Love Failure

Love Failure

The art and science of failing in love

Did it need the movie mandarins to teach today’s teenyboppers on how does one fail in love? Well, as if everyday enactments and its equally horrifying end-results in real life were not enough, debutant director Balaji Mohan has sought to give some gyaan on the insufferable subject.

Liberally pickling it with witty wisecracks and sumptuously sugar-coating it with syrupy, sentimental scenarios for lumpy throat moments, Mohan concocts a convulted cocktail of a comic, cupid caper to take a shy at the boxoffice.

While Mohan does scale up this aspirational and ambitious ladder with style and chutzpah, where he woefully falters is that he has given the go-by to sense and substance which would gone a long way in making it a meaningful vaudeville.

Saying nothing new nor bringing any novelty to the narrative, Mohan goes about his task of drumming up the dictum Men are from Mars, Women from Venus, in a matter-of-fact manner while driving the homily that there is nothing like Made in Eden cupids.

At the pith of the prosaic plotline is Arun with doting parents and an equally sang-froid existence whose hope for an excitement in his easy-going life he believes is when cupid would come calling. And much to the Adonis’ manna she arrives in the form of a pretty and petite Parvathi, only daughter of parents on the threshold of a messy divorce. Of course, there are other subtexts and subplots to this larger romance of falling and parting in love before that picture frame finish with the whys and wherefores forming the flashbacks.

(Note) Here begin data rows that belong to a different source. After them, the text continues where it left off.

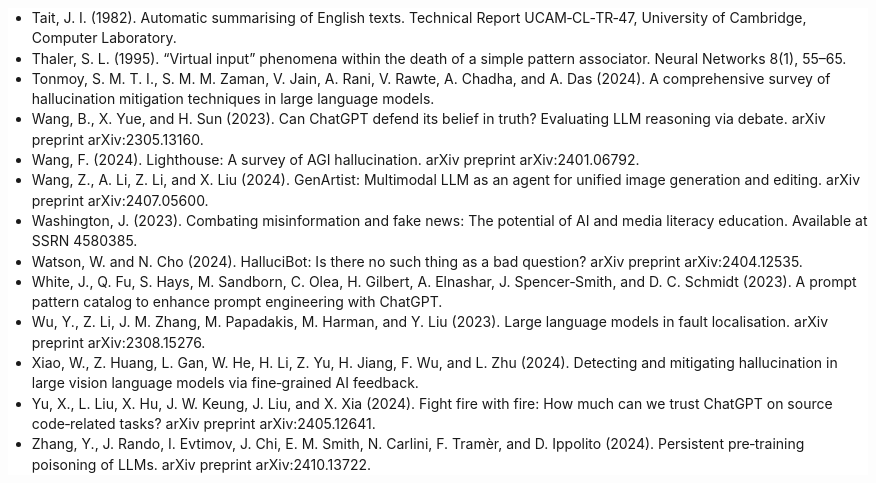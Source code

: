 * Tait, J. I. (1982). Automatic summarising of English texts. Technical Report UCAM‐CL‐TR‐47, University of Cambridge, Computer Laboratory.
* Thaler, S. L. (1995). “Virtual input” phenomena within the death of a simple pattern associator. Neural Networks 8(1), 55–65.
* Tonmoy, S. M. T. I., S. M. M. Zaman, V. Jain, A. Rani, V. Rawte, A. Chadha, and A. Das (2024). A comprehensive survey of hallucination mitigation techniques in large language models.
* Wang, B., X. Yue, and H. Sun (2023). Can ChatGPT defend its belief in truth? Evaluating LLM reasoning via debate. arXiv preprint arXiv:2305.13160.
* Wang, F. (2024). Lighthouse: A survey of AGI hallucination. arXiv preprint arXiv:2401.06792.
* Wang, Z., A. Li, Z. Li, and X. Liu (2024). GenArtist: Multimodal LLM as an agent for unified image generation and editing. arXiv preprint arXiv:2407.05600.
* Washington, J. (2023). Combating misinformation and fake news: The potential of AI and media literacy education. Available at SSRN 4580385.
* Watson, W. and N. Cho (2024). HalluciBot: Is there no such thing as a bad question? arXiv preprint arXiv:2404.12535.
* White, J., Q. Fu, S. Hays, M. Sandborn, C. Olea, H. Gilbert, A. Elnashar, J. Spencer‐Smith, and D. C. Schmidt (2023). A prompt pattern catalog to enhance prompt engineering with ChatGPT.
* Wu, Y., Z. Li, J. M. Zhang, M. Papadakis, M. Harman, and Y. Liu (2023). Large language models in fault localisation. arXiv preprint arXiv:2308.15276.
* Xiao, W., Z. Huang, L. Gan, W. He, H. Li, Z. Yu, H. Jiang, F. Wu, and L. Zhu (2024). Detecting and mitigating hallucination in large vision language models via fine‐grained AI feedback.
* Yu, X., L. Liu, X. Hu, J. W. Keung, J. Liu, and X. Xia (2024). Fight fire with fire: How much can we trust ChatGPT on source code‐related tasks? arXiv preprint arXiv:2405.12641.
* Zhang, Y., J. Rando, I. Evtimov, J. Chi, E. M. Smith, N. Carlini, F. Tramèr, and D. Ippolito (2024). Persistent pre‐training poisoning of LLMs. arXiv preprint arXiv:2410.13722.
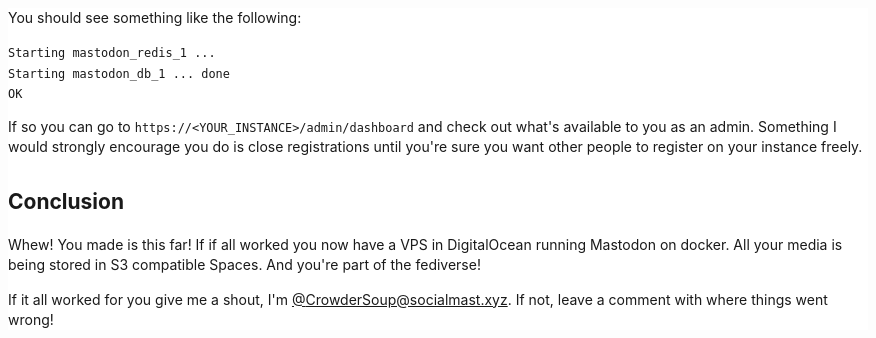 You should see something like the following:
```
Starting mastodon_redis_1 ...
Starting mastodon_db_1 ... done
OK
```

If so you can go to `https://<YOUR_INSTANCE>/admin/dashboard` and check out
what's available to you as an admin. Something I would strongly encourage you
do is close registrations until you're sure you want other people to register
on your instance freely.

## Conclusion
Whew! You made is this far! If if all worked you now have a VPS in DigitalOcean
running Mastodon on docker. All your media is being stored in S3 compatible
Spaces. And you're part of the fediverse!

If it all worked for you give me a shout, I'm [@CrowderSoup@socialmast.xyz][7].
If not, leave a comment with where things went wrong!


[1]: https://joinmastodon.org
[2]: https://github.com/ummjackson/mastodon-guide/blob/master/up-and-running.md
[3]: https://sidekiq.org/
[4]: https://www.mailgun.com/
[5]: https://github.com/docker/compose/releases
[6]: https://letsencrypt.org/
[7]: https://socialmast.xyz/@CrowderSoup
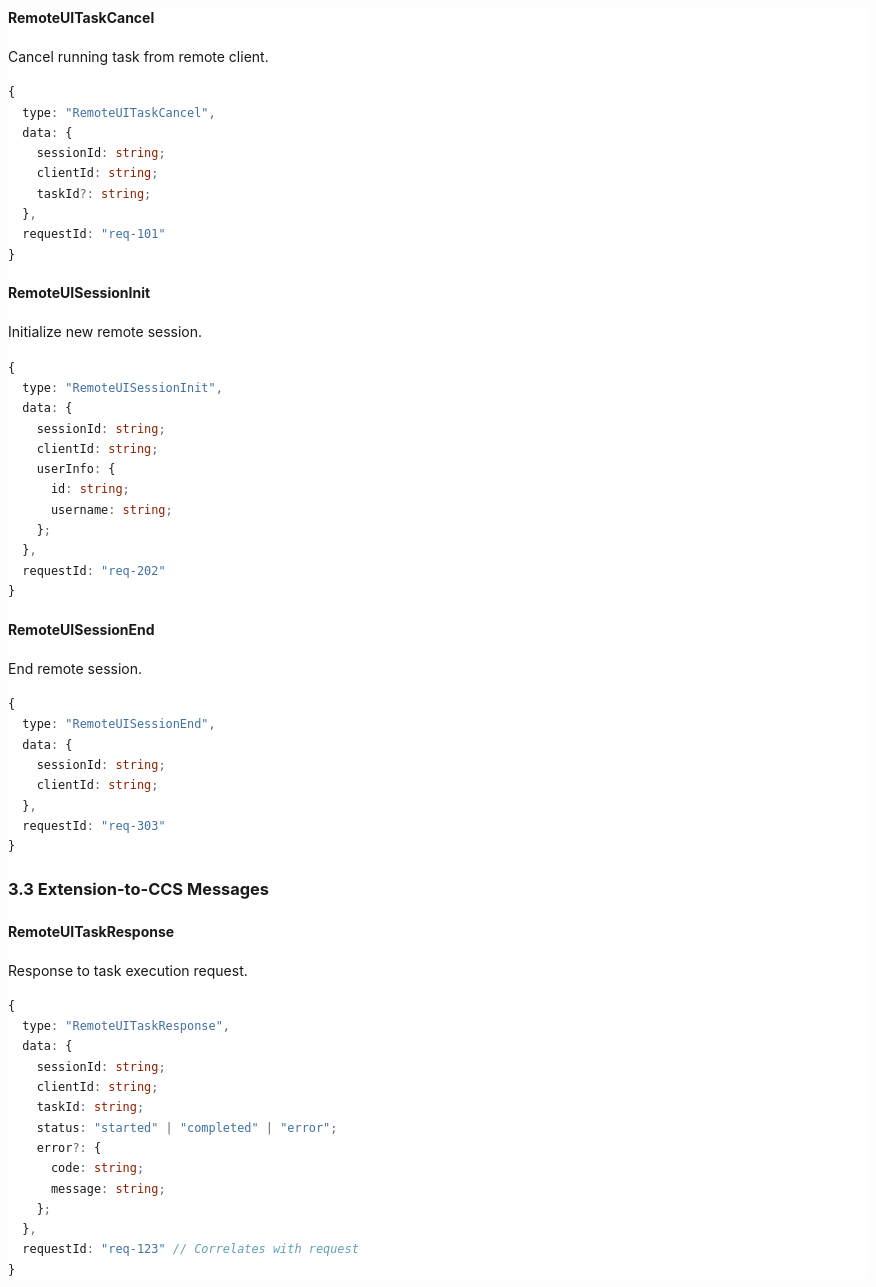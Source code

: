 #### RemoteUITaskCancel
Cancel running task from remote client.
```typescript
{
  type: "RemoteUITaskCancel",
  data: {
    sessionId: string;
    clientId: string;
    taskId?: string;
  },
  requestId: "req-101"
}
```

#### RemoteUISessionInit
Initialize new remote session.
```typescript
{
  type: "RemoteUISessionInit",
  data: {
    sessionId: string;
    clientId: string;
    userInfo: {
      id: string;
      username: string;
    };
  },
  requestId: "req-202"
}
```

#### RemoteUISessionEnd
End remote session.
```typescript
{
  type: "RemoteUISessionEnd",
  data: {
    sessionId: string;
    clientId: string;
  },
  requestId: "req-303"
}
```

### 3.3 Extension-to-CCS Messages

#### RemoteUITaskResponse
Response to task execution request.
```typescript
{
  type: "RemoteUITaskResponse",
  data: {
    sessionId: string;
    clientId: string;
    taskId: string;
    status: "started" | "completed" | "error";
    error?: {
      code: string;
      message: string;
    };
  },
  requestId: "req-123" // Correlates with request
}
```
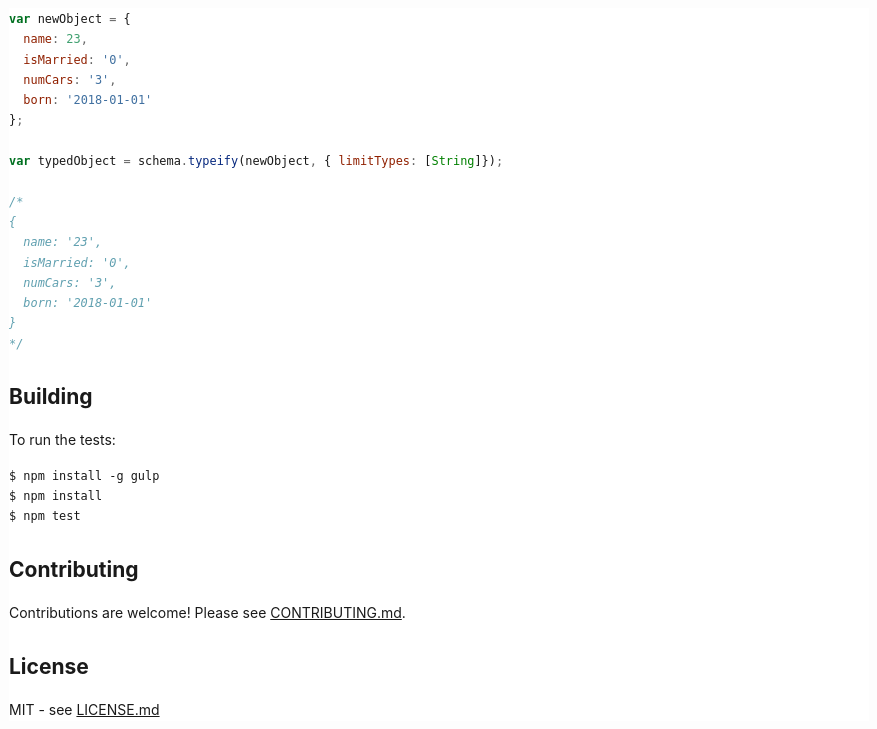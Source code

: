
 ```js
var newObject = {
  name: 23,
  isMarried: '0',
  numCars: '3',
  born: '2018-01-01'
};

var typedObject = schema.typeify(newObject, { limitTypes: [String]});

/*
{
  name: '23',
  isMarried: '0',
  numCars: '3',
  born: '2018-01-01'
}
*/
```

## Building

To run the tests:

    $ npm install -g gulp
    $ npm install
    $ npm test

## Contributing

Contributions are welcome! Please see [CONTRIBUTING.md](https://github.com/hiddentao/simple-nosql-schema/blob/master/CONTRIBUTING.md).

## License

MIT - see [LICENSE.md](https://github.com/hiddentao/simple-nosql-schema/blob/master/LICENSE.md)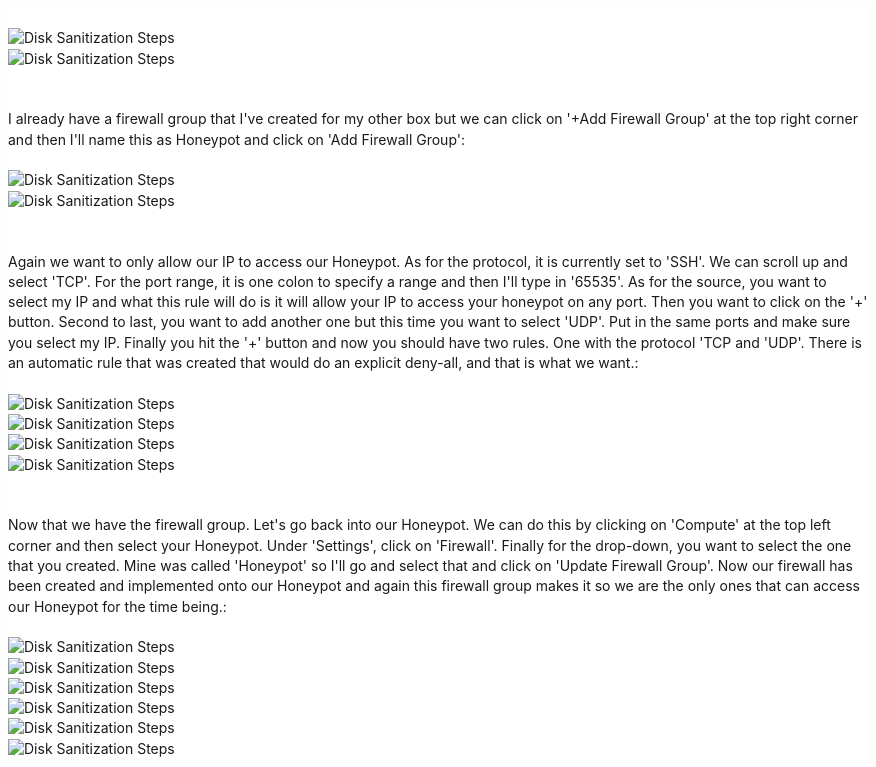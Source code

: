 <br />
<img src="https://snipboard.io/g2cLsH.jpg" height="80%" width="80%" alt="Disk Sanitization Steps"/>
<br />
<img src="https://snipboard.io/dBPoHz.jpg" height="80%" width="80%" alt="Disk Sanitization Steps"/>
<br />
<br />
<br />
I already have a firewall group that I've created for my other box but we can click on '+Add Firewall Group' at the top right corner and then I'll name this as Honeypot and click on 'Add Firewall Group':  <br/>
<br />
<img src="https://snipboard.io/uY3t9j.jpg" height="80%" width="80%" alt="Disk Sanitization Steps"/>
<br />
<img src="https://snipboard.io/FAnqYC.jpg" height="80%" width="80%" alt="Disk Sanitization Steps"/>
<br />
<br />
<br />
Again we want to only allow our IP to access our Honeypot. As for the protocol, it is currently set to 'SSH'. We can scroll up and select 'TCP'. For the port range, it is one colon to specify a range and then I'll type in '65535'. As for the source, you want to select my IP and what this rule will do is it will allow your IP to access your honeypot on any port. Then you want to click on the '+' button. Second to last, you want to add another one but this time you want to select 'UDP'. Put in the same ports and make sure you select my IP. Finally you hit the '+' button and now you should have two rules. One with the protocol 'TCP and 'UDP'. There is an automatic rule that was created that would do an explicit deny-all, and that is what we want.:  <br/>
<br />
<img src="https://snipboard.io/E8ioSG.jpg" height="80%" width="80%" alt="Disk Sanitization Steps"/>
<br />
<img src="https://snipboard.io/MaEPxO.jpg" height="80%" width="80%" alt="Disk Sanitization Steps"/>
<br />
<img src="https://snipboard.io/obgaZO.jpg" height="80%" width="80%" alt="Disk Sanitization Steps"/>
<br />
<img src="https://snipboard.io/MaEPxO.jpg" height="80%" width="80%" alt="Disk Sanitization Steps"/>
<br />
<br />
<br />
Now that we have the firewall group. Let's go back into our Honeypot. We can do this by clicking on 'Compute' at the top left corner and then select your Honeypot. Under 'Settings', click on 'Firewall'. Finally for the drop-down, you want to select the one that you created. Mine was called 'Honeypot' so I'll go and select that and click on 'Update Firewall Group'. Now our firewall has been created and implemented onto our Honeypot and again this firewall group makes it so we are the only ones that can access our Honeypot for the time being.:  <br/>
<br />
<img src="https://snipboard.io/AS6M7v.jpg" height="80%" width="80%" alt="Disk Sanitization Steps"/>
<br />
<img src="https://snipboard.io/1A3bDL.jpg" height="80%" width="80%" alt="Disk Sanitization Steps"/>
<br />
<img src="https://snipboard.io/fbjexN.jpg" height="80%" width="80%" alt="Disk Sanitization Steps"/>
<br />
<img src="https://snipboard.io/ulJZHi.jpg" height="80%" width="80%" alt="Disk Sanitization Steps"/>
<br />
<img src="https://snipboard.io/cXB6qG.jpg" height="80%" width="80%" alt="Disk Sanitization Steps"/>
<br />
<img src="https://snipboard.io/19OEmK.jpg" height="80%" width="80%" alt="Disk Sanitization Steps"/>
<br />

Siddharth, it being his own home production and Amala Paul share the honours with the right chemistry and complementary acting, while Thaman’s score and Nirav Shah’s visuals embellish and provide the necessary pretty prop to Mohan’s otherwise mediocre calling at the box office. While the discerning will simply shun the familiar fare, Love Failure does not have anything for those accommodative timepass troopers as well. Love Failure is as plastic and polished and urbanesque in its feel and flavour which only popcorn munching multiplex moviegoer would gorge upon.